Few people here raised objections because the South African Constitution, adopted this month, directly outlaws discrimination by sexual orientation. In this respect, it's believed to be the only one of its kind in the world.
While the practical implications still have to be worked out, the South African National Defense Force now joins counterparts in Australia, Israel, and the Netherlands in adopting the principle.
The new Constitution, adopted on May 8, bars discrimination on grounds of sexual orientation as well as race, ethnicity, gender, age, religion, disability, conscience, belief, culture, and language.
Seen as a discrimination issue
Only two years into multiracial democracy under President Nelson Mandela after decades of apartheid, now-ruling African National Congress politicians are deeply sensitive to accusations that they support any form of discrimination.
"The gay lobby was very successful getting it accepted as a human rights issue.... Even the [conservative] National Party [which ruled during the apartheid years] - if you tell them this is an issue of discrimination, they melt away.
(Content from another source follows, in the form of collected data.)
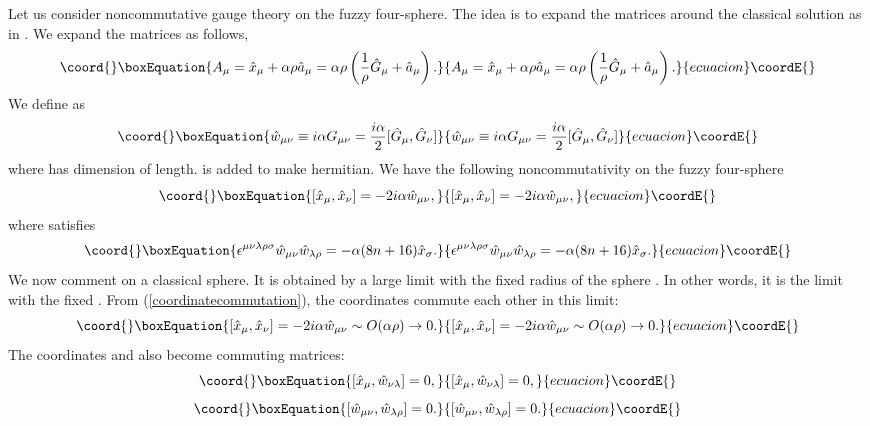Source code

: \documentclass[a4paper,11pt]{article}
\begin{document}
Let us consider noncommutative gauge theory on the fuzzy four-sphere. 
The idea is to expand the matrices around the classical solution as in 
\cite{AIIKKT,IKTW,yk2}. 
We expand the matrices as follows, 
\begin{equation}\coord{}\boxEquation{
A_{\mu}=\hat{x}_{\mu}+ \alpha \rho \hat{a}_{\mu} 
=\alpha\rho \left( \frac{1}{\rho}\hat{G}_{\mu}+ \hat{a}_{\mu} \right). 
\label{expansionmatrices}
}{
A_{\mu}=\hat{x}_{\mu}+ \alpha \rho \hat{a}_{\mu} 
=\alpha\rho \left( \frac{1}{\rho}\hat{G}_{\mu}+ \hat{a}_{\mu} \right). 
}{ecuacion}\coordE{}\end{equation}
We define \coordHE{} as 
\begin{equation}\coord{}\boxEquation{
\hat{w}_{\mu\nu}\equiv i\alpha G_{\mu\nu}=
\frac{i\alpha}{2}[\hat{G}_{\mu},\hat{G}_{\nu}]
}{
\hat{w}_{\mu\nu}\equiv i\alpha G_{\mu\nu}=
\frac{i\alpha}{2}[\hat{G}_{\mu},\hat{G}_{\nu}]
}{ecuacion}\coordE{}\end{equation}
where \myHighlight{$\alpha$}\coordHE{} has dimension of length. 
\coordHE{} is added to make \coordHE{} hermitian. 
We have the following noncommutativity on the fuzzy four-sphere 
\begin{equation}\coord{}\boxEquation{
[\hat{x}_{\mu},\hat{x}_{\nu}]=-2i\alpha\hat{w}_{\mu\nu}, 
\label{coordinatecommutation}
}{
[\hat{x}_{\mu},\hat{x}_{\nu}]=-2i\alpha\hat{w}_{\mu\nu}, 
}{ecuacion}\coordE{}\end{equation}
where \coordHE{} satisfies 
\begin{equation}\coord{}\boxEquation{
\epsilon^{\mu\nu\lambda\rho\sigma}\hat{w}_{\mu\nu}
\hat{w}_{\lambda\rho}
=-\alpha(8n+16)\hat{x}_{\sigma}.  
}{
\epsilon^{\mu\nu\lambda\rho\sigma}\hat{w}_{\mu\nu}
\hat{w}_{\lambda\rho}
=-\alpha(8n+16)\hat{x}_{\sigma}.  
}{ecuacion}\coordE{}\end{equation} 
We now comment on a classical sphere. 
It is obtained by a large \coordHE{} limit with 
the fixed radius of the sphere \myHighlight{$\rho$}\coordHE{}. In other words, it is 
the \coordHE{} limit 
with the fixed \myHighlight{$\rho$}\coordHE{}.
From (\ref{coordinatecommutation}), 
the coordinates commute each other 
in this limit:
\begin{equation}\coord{}\boxEquation{
[\hat{x}_{\mu},\hat{x}_{\nu}]=-2i\alpha\hat{w}_{\mu\nu}
 \sim O (\alpha \rho) \rightarrow 0.
}{
[\hat{x}_{\mu},\hat{x}_{\nu}]=-2i\alpha\hat{w}_{\mu\nu}
 \sim O (\alpha \rho) \rightarrow 0.
}{ecuacion}\coordE{}\end{equation}
The coordinates \coordHE{} and \coordHE{} 
also become commuting matrices: 
\begin{equation}\coord{}\boxEquation{
[\hat{x}_{\mu},\hat{w}_{\nu\lambda}]=0, 
}{
[\hat{x}_{\mu},\hat{w}_{\nu\lambda}]=0, 
}{ecuacion}\coordE{}\end{equation}
\begin{equation}\coord{}\boxEquation{
[\hat{w}_{\mu\nu},\hat{w}_{\lambda\rho}]=0 .
}{
[\hat{w}_{\mu\nu},\hat{w}_{\lambda\rho}]=0 .
}{ecuacion}\coordE{}\end{equation}
\end{document}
They all say they are for equality," says Pierre de Vos, a constitutional lawyer and parliamentary lobbyist.
The antiracist culture of the liberation movement "informed our approach" to homosexual issues, which is why the party pushed for gay rights clauses to be included in the Constitution and then the defense policy paper, explains Tony Yengeni, member of the ANC and chairman of Parliament's standing committee on defense. The defense department had submitted a White Paper, or policy paper, to the Parliament confirming an end to discrimination against gays in the military.